Here are some tips if you want to start practicing the skills that a pastor does:
- Read about your religion and think about how you feel about it, and how it helps you and the people around you.
- Set up a meeting with your pastor (or a pastor/minister/preacher that you or your parents know) and ask him/her many questions about what they do, and what they recommend you do if you are interested in becoming a pastor.
- Whenever you see someone who is sad (even if they are not your friend), think about what you could do to understand why they are sad, and what you could talk to them about that would help them feel better.
First of all, for preaching or other forms of religious presentations for an audience, I would highly recommend making a practice sermon and recording yourself giving the sermon as if it is for a real audience. You will want to pay attention to how quick you speak, your non-verbals (such as what you are doing with your hands), how easy it is to follow your flow of thought, and how much time you are taking. The average sermon these days is between ten and twenty minutes. I would recommend having a watch visible during the sermon to practice pacing yourself, both in speed of speech and in conciseness.
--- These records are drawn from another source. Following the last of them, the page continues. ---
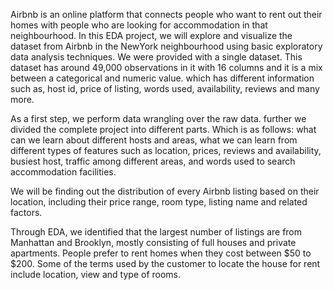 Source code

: Airbnb is an online platform that connects people who want to rent out their homes with people who are looking for accommodation in that neighbourhood. In this EDA project, we will explore and visualize the dataset from Airbnb in the NewYork neighbourhood using basic exploratory data analysis techniques. We were provided with a single dataset. This dataset has around 49,000 observations in it with 16 columns and it is a mix between a categorical and numeric value. which has different information such as, host id, price of listing, words used, availability, reviews and many more.

As a first step, we perform data wrangling over the raw data. further we divided the complete project into different parts. Which is as follows: what can we learn about different hosts and areas, what we can learn from different types of features such as location, prices, reviews and availability, busiest host, traffic among different areas, and words used to search accommodation facilities. 

We will be finding out the distribution of every Airbnb listing based on their location, including their price range, room type, listing name and related factors. 
                   
Through EDA, we identified that the largest number of listings are from Manhattan and Brooklyn, mostly consisting of full houses and private apartments. People prefer to rent homes when they cost between $50 to $200. Some of the terms used by the customer to locate the house for rent include location, view and type of rooms.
If possible, have others watch the video or even the live thing. Make sure not to give them any explanation or context for the speech ahead of time. They need to be able to understand and follow your progression of thought as if they had just walked into the room.
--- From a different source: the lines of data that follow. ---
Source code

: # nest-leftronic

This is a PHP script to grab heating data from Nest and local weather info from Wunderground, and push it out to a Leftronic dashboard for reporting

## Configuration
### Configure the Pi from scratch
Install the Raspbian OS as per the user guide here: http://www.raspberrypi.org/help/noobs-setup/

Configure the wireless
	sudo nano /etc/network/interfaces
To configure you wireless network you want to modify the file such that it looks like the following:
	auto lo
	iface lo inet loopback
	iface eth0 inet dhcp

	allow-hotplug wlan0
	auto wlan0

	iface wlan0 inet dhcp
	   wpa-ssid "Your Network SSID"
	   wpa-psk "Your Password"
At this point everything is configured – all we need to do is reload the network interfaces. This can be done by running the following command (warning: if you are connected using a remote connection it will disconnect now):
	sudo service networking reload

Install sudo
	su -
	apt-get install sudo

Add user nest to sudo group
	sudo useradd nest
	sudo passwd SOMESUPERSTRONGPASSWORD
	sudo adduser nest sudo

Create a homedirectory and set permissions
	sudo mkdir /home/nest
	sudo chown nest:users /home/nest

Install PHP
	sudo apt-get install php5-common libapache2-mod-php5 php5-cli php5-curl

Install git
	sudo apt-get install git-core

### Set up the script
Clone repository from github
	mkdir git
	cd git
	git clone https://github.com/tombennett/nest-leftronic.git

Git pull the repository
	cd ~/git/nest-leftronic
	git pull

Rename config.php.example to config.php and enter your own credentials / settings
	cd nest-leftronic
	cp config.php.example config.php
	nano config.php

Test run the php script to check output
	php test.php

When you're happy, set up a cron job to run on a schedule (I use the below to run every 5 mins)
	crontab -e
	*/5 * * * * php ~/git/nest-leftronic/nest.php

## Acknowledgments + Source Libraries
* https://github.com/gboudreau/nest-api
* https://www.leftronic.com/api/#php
Next, I would recommend seeking out opportunities to practice active listening. Chaplain internships are very difficult to get into, but are the gold standard when it comes to teaching active listening. Volunteer as a mentor for youths or other at risk populations; it is important to gain experience empathizing with people from different backgrounds. When listening, look for common ground and ask questions about parts of their story that you find engaging. You will find yourself more capable of giving quality time this way. Volunteering at a hospital will also give you the opportunity to listen to people grieve and process negative emotions in a constructive manner.
You will want to learn more about key ceremonies and life stages that are associated with your denomination. You could try to meet with parents and ask them what they found meaningful and helpful for coming of age ceremonies/celebrations. Find out what the worries and fears are of people who are single, new parents, empty nesters, and retirees. Additionally, this sounds morbid, but I would recommend visiting a funeral home and interviewing the director about the different parts of the funeral process. Using these experiences and research, write down an action plan for funerals, births, weddings, etc. Especially with deaths, you'll find that you won't have all the time you want/need to prepare.
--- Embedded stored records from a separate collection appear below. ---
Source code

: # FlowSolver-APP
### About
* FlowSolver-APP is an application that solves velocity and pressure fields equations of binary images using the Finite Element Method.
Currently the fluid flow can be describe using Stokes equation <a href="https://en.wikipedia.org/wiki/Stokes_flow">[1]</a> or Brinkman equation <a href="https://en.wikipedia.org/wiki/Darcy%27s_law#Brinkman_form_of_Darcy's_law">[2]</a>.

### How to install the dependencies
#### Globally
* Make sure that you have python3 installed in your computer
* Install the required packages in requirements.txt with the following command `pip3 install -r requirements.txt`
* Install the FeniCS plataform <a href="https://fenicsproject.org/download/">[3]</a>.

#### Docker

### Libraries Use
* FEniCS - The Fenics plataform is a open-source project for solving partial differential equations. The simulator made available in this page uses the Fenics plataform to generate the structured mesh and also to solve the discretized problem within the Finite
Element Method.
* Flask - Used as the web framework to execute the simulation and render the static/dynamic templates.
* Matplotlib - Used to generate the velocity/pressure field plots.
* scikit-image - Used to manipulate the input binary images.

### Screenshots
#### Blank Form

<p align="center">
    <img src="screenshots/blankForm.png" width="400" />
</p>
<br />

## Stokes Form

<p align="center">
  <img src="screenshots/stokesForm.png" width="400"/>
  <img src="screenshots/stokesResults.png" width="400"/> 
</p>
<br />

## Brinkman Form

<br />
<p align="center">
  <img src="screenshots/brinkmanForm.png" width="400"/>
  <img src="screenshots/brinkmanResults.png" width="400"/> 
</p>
Read a variety of authors and not just the ones that are closest with your worldview. In pastoral work, you'll find that people will put up with a surprising level of dissonance between their personal views and the ones of their church. By reading a wide variety, you'll be more able to understand the background and worldview of others.
Lastly, I did not realize how useful my exposure to the Enneagram personality system would be for pastoral work. Research on this topic will give big returns on your time invested.